“There is nothing like looking, if you want to find something… You certainly usually find something, if you look, but it is not always quite the something you were after.”
– J.R.R Tolkien
About a year and a half ago, I had an idea: what if we made a graph of how each block of the video referenced other blocks temporally and used this graph to increase quality on blocks which are referenced a lot and lower it on those which are referenced less? Clearly this would greatly improve average quality… but when I thought through it, the problem became messier and messier. I decided to put it off to later. I ended up making it a Google Summer of Code project for 2008, but that student disappeared after a few weeks of relative non-work and a hardly-working initial patch. I mostly forgot about it; it was in the same category as explicit weighted prediction and MBAFF: messy things that might help, but I didn’t want to do. This idea in particular got filed away under the name “MB-tree.”
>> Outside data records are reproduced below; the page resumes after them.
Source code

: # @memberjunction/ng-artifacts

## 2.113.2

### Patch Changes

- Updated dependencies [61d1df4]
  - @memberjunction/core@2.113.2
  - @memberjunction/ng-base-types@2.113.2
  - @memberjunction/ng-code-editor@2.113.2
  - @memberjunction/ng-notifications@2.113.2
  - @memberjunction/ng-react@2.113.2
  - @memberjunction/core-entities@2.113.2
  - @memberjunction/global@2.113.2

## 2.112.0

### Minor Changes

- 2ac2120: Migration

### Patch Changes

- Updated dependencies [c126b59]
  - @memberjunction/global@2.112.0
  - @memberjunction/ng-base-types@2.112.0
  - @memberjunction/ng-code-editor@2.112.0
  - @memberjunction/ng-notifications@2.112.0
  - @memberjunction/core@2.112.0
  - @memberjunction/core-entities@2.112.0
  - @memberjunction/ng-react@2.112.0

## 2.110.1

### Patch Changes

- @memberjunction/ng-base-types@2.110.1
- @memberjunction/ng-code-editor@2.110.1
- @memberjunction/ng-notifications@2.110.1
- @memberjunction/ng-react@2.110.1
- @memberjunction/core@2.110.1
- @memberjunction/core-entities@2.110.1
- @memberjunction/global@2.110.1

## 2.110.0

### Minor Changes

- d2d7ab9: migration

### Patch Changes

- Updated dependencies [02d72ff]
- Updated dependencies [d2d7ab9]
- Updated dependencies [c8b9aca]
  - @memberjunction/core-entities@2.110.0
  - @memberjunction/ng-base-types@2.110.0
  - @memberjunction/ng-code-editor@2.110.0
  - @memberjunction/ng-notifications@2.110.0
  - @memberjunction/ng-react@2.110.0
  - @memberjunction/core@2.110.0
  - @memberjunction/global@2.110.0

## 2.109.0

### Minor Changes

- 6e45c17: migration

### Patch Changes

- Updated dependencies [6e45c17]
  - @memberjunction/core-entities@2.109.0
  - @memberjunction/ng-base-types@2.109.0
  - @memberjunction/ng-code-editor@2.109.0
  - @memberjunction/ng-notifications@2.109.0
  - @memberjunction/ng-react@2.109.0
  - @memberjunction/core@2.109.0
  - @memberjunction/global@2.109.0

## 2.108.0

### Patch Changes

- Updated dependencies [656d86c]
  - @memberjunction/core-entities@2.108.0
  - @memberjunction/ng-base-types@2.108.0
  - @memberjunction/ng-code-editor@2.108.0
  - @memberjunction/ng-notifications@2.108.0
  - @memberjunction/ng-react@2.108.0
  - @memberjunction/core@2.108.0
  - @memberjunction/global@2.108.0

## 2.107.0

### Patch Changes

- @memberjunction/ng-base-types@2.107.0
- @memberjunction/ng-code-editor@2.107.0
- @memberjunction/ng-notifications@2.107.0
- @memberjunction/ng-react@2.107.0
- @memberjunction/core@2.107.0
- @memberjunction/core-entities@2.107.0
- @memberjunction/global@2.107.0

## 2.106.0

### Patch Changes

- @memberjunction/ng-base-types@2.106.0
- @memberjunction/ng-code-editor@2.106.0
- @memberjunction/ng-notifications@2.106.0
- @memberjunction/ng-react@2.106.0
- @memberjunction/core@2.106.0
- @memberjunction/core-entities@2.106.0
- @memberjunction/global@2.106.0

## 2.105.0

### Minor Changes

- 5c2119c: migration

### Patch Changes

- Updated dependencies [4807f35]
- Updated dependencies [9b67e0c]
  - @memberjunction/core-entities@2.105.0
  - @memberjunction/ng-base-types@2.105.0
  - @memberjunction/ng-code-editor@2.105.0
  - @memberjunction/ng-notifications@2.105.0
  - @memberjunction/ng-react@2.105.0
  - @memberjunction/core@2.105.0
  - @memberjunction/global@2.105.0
About a year ago I noticed that Mainconcept’s encoder, though much worse than x264 overall, seemed to have significantly better I-frame quantizer decision than x264 did in a 1000-frame segment of Elephant’s Dream. My guess was it had a simple 2-pass heuristic for I-frame quantizers; low-motion scenes would get higher quality I-frames and high-motion scenes would get lower quality I-frames; it seemed pretty straightforward. The way I decided to do it was via a concept I called “propagation.”
I added a new value to the stats file for ratecontrol: the ratio between the inter and intra cost of a frame. My logic was that this value roughly represented the amount of information propagated across the frame: if the frame costs 70% less as an inter frame than as an intra frame, then about 30% of the frame is new information and 70% is old information. Using this, I set up a simple loop to propagate the effect of the I-frame into future frames and try to guess the optimal I-frame quantizer.
It worked pretty well. Across a large set of test clips, it was neutral or gave improvements most of the time. But it seemed hacky; while part of the formula I was able to derive with a bit of calculus, there was a constant factor in the expression that I had no theoretical justification for and was completely experimental. There were also a few test clips where it made things worse. Then the thought hit me…
… what if we use this for P-frames too? Surely it makes sense that all frames’ quality should depend on how much the information contained within propagates to future frames. But before we go further, let’s jump back in time almost a decade.
Quantizer curve compression, or “qcomp”, is a very old and simple idea. Lower the quality in areas of the video with high complexity and raise the quality in areas with low complexity. The original implementation dates at least back to the original libavcodec ratecontrol. There are three justifications for this:
1. High-complexity scenes generally have high motion, and one is less likely to notice quality loss in a high motion scene, since fine detail is impossible to see in motion anyways.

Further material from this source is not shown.